(Task brief)
Which lines below hold the word "documentclass"? Report each one.

Data items
#####

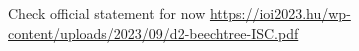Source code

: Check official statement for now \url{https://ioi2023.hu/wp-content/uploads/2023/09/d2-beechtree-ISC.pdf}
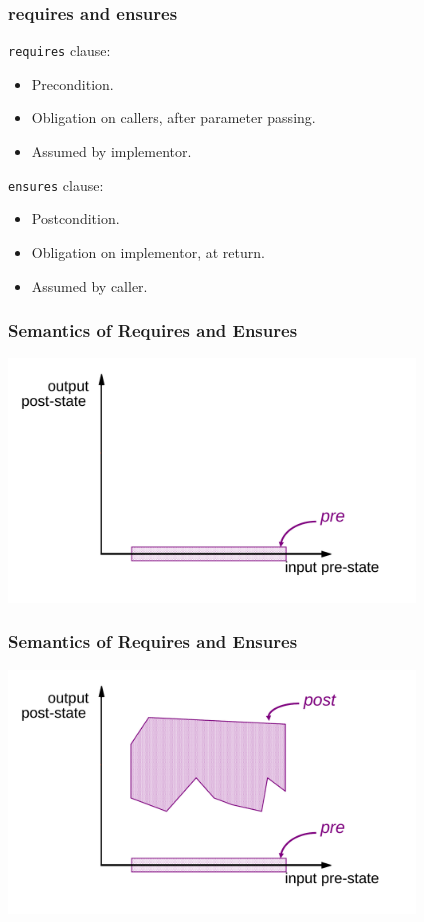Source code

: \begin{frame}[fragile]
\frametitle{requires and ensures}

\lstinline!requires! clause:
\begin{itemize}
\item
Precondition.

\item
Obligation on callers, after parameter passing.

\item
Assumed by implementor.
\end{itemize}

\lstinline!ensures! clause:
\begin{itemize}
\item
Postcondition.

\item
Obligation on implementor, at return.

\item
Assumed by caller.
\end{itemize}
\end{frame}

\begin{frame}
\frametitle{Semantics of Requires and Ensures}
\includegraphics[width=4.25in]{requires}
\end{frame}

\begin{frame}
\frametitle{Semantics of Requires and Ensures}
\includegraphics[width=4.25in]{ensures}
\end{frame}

#####

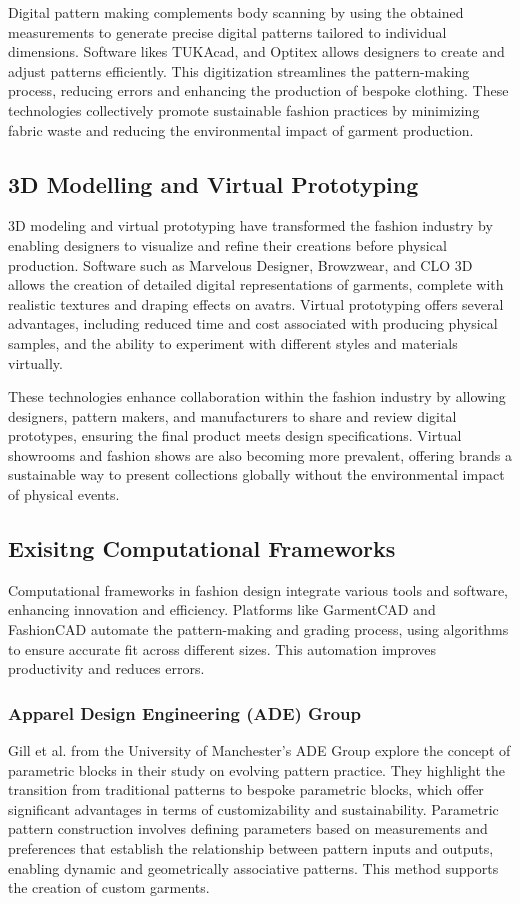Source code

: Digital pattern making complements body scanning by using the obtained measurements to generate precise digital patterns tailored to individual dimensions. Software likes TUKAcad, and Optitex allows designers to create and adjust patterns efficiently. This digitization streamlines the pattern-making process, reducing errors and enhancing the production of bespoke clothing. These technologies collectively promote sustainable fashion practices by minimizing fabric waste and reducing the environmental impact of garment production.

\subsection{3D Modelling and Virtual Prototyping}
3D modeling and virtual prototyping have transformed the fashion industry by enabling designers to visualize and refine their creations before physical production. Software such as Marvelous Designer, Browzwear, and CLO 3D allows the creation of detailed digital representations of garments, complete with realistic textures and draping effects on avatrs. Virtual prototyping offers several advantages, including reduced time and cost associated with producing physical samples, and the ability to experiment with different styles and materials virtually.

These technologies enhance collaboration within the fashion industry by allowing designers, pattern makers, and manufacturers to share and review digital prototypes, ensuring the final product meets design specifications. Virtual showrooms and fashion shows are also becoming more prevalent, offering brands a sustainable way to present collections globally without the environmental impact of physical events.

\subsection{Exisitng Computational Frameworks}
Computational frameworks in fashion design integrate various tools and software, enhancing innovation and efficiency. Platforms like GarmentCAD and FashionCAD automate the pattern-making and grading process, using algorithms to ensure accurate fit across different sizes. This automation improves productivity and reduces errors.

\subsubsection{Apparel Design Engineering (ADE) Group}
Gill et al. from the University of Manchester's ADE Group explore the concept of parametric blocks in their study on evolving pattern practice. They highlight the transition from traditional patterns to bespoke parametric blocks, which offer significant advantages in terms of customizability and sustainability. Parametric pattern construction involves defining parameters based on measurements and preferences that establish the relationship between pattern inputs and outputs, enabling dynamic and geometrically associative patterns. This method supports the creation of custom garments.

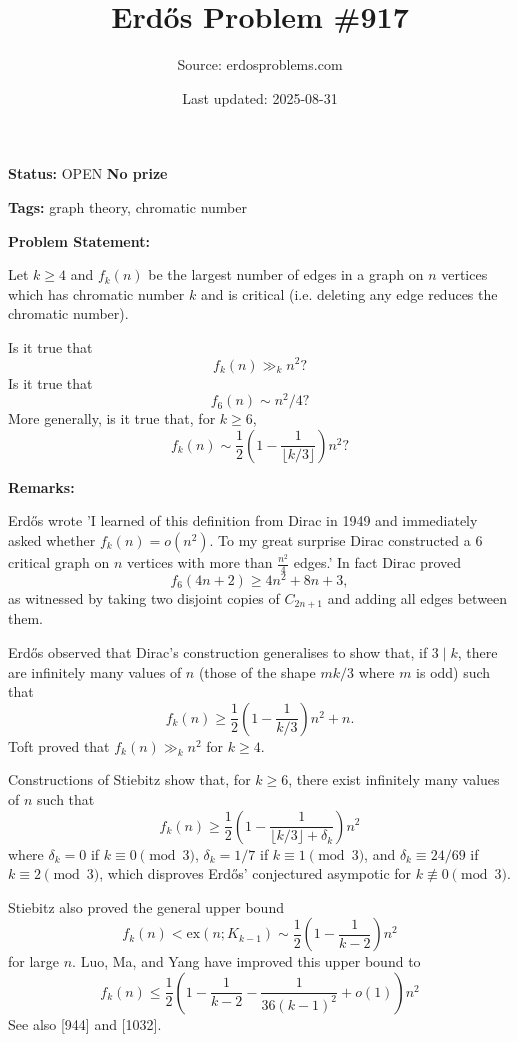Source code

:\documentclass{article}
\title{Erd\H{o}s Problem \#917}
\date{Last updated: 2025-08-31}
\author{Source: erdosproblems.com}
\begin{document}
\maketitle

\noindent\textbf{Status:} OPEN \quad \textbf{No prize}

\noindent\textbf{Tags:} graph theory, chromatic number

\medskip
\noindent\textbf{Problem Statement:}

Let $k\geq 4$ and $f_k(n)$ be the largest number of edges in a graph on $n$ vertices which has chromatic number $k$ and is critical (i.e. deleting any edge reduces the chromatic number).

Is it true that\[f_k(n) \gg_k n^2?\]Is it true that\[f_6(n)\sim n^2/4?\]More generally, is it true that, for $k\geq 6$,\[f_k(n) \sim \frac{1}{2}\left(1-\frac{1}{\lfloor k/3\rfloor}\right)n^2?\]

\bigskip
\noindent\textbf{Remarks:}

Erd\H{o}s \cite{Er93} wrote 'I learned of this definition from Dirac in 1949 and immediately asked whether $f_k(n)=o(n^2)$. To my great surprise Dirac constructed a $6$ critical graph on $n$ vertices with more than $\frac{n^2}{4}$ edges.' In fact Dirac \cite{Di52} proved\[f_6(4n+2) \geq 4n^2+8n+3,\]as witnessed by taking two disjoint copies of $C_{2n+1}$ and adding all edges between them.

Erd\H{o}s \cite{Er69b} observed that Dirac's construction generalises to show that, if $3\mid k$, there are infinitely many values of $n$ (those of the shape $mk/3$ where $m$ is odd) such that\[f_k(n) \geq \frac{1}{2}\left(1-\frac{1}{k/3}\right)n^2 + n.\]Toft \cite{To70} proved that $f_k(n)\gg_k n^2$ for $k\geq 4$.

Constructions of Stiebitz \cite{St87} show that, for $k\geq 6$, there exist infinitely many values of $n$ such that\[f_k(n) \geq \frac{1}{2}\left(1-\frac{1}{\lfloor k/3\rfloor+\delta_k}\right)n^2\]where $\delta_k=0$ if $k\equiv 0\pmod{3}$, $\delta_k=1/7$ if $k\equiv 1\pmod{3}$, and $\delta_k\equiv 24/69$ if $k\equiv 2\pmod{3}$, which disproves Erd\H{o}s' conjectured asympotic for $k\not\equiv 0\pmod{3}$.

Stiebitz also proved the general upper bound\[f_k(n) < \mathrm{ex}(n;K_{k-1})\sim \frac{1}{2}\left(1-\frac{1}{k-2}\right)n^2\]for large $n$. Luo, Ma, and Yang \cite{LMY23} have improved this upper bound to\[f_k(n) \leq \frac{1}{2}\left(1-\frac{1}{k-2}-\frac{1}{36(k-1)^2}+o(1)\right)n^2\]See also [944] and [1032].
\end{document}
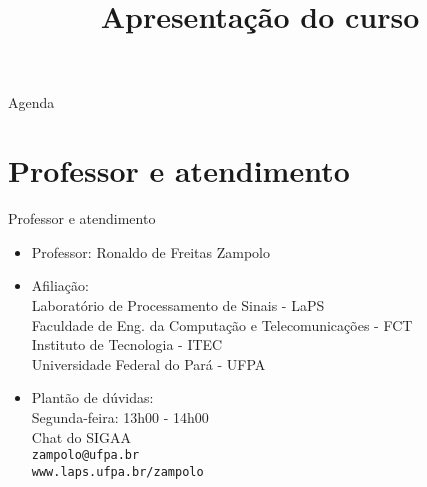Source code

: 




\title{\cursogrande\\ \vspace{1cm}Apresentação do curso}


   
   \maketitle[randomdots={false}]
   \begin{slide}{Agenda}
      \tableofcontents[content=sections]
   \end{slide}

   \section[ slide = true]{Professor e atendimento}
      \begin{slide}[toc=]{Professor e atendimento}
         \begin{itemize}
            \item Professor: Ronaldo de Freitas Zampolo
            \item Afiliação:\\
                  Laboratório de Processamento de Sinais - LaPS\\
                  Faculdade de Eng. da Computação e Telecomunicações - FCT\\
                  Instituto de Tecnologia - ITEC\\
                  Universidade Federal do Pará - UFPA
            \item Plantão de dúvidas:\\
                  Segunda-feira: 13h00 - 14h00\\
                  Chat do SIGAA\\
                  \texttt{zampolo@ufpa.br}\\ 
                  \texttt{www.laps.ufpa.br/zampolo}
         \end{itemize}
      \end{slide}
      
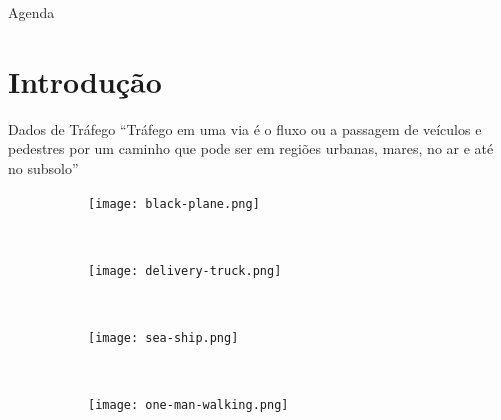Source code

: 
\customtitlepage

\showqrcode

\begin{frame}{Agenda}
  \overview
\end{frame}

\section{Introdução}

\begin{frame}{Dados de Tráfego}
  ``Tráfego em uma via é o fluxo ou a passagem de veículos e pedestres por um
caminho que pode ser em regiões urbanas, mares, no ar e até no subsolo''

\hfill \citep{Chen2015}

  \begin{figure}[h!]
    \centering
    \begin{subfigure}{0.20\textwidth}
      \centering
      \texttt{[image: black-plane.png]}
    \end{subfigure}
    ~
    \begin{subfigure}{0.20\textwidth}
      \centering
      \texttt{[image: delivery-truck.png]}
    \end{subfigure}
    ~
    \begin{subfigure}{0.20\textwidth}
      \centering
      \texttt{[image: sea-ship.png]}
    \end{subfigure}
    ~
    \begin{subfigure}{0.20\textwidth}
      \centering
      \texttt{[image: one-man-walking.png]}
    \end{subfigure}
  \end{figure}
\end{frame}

#####

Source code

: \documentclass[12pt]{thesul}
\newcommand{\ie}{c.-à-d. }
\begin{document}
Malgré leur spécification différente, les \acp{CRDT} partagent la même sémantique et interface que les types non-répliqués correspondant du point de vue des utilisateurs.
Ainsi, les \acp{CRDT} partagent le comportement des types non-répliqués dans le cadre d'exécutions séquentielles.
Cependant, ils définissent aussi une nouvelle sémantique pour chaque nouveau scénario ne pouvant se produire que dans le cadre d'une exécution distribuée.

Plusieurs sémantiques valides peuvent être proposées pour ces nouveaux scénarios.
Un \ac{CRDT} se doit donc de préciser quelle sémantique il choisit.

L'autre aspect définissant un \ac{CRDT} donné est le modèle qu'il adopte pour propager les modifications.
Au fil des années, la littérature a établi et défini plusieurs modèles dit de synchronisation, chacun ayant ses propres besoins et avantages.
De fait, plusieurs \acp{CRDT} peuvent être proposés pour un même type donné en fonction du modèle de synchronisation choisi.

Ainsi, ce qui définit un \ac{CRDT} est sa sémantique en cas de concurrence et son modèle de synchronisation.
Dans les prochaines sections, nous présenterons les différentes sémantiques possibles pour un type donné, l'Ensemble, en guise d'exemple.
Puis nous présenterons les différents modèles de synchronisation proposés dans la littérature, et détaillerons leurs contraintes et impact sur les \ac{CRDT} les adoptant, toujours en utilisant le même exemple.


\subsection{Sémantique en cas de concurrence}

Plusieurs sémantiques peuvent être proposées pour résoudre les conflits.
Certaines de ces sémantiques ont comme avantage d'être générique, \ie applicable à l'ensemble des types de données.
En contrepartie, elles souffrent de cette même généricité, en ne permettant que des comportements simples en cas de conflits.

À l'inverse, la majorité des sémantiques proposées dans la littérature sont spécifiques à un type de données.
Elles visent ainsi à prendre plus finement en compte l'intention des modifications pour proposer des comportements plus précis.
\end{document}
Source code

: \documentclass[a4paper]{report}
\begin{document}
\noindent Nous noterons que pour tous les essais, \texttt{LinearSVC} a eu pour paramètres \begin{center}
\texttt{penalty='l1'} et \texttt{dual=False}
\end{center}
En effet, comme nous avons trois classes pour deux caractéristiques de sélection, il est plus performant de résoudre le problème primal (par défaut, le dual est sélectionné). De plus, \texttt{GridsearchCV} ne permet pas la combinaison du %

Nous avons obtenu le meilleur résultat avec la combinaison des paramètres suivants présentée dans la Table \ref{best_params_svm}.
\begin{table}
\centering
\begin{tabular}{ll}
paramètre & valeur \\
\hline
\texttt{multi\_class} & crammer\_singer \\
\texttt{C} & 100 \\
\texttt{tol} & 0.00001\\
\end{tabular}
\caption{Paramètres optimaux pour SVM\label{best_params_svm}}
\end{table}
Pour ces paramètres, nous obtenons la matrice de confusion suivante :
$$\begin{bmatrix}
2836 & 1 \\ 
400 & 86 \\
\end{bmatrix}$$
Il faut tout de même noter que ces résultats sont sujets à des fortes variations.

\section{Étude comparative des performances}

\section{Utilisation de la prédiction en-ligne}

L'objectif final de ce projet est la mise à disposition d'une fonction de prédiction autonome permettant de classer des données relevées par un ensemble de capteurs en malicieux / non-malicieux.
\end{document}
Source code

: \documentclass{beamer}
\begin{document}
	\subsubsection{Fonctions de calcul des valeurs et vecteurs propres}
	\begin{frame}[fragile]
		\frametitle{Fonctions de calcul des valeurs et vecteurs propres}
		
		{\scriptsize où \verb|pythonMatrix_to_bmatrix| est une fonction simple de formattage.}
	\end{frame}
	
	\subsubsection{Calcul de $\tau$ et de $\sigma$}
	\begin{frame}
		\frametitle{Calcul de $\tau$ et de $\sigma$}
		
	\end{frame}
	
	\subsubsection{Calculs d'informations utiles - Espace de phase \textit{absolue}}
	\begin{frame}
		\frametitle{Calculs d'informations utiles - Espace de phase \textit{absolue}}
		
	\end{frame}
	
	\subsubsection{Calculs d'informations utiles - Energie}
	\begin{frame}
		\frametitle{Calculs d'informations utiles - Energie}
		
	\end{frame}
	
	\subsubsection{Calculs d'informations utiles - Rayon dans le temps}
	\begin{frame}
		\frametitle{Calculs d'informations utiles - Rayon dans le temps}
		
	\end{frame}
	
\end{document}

#####

(Response to this exercise)
:\documentclass{article}
: \documentclass[12pt]{thesul}
: \documentclass[a4paper]{report}
: \documentclass{beamer}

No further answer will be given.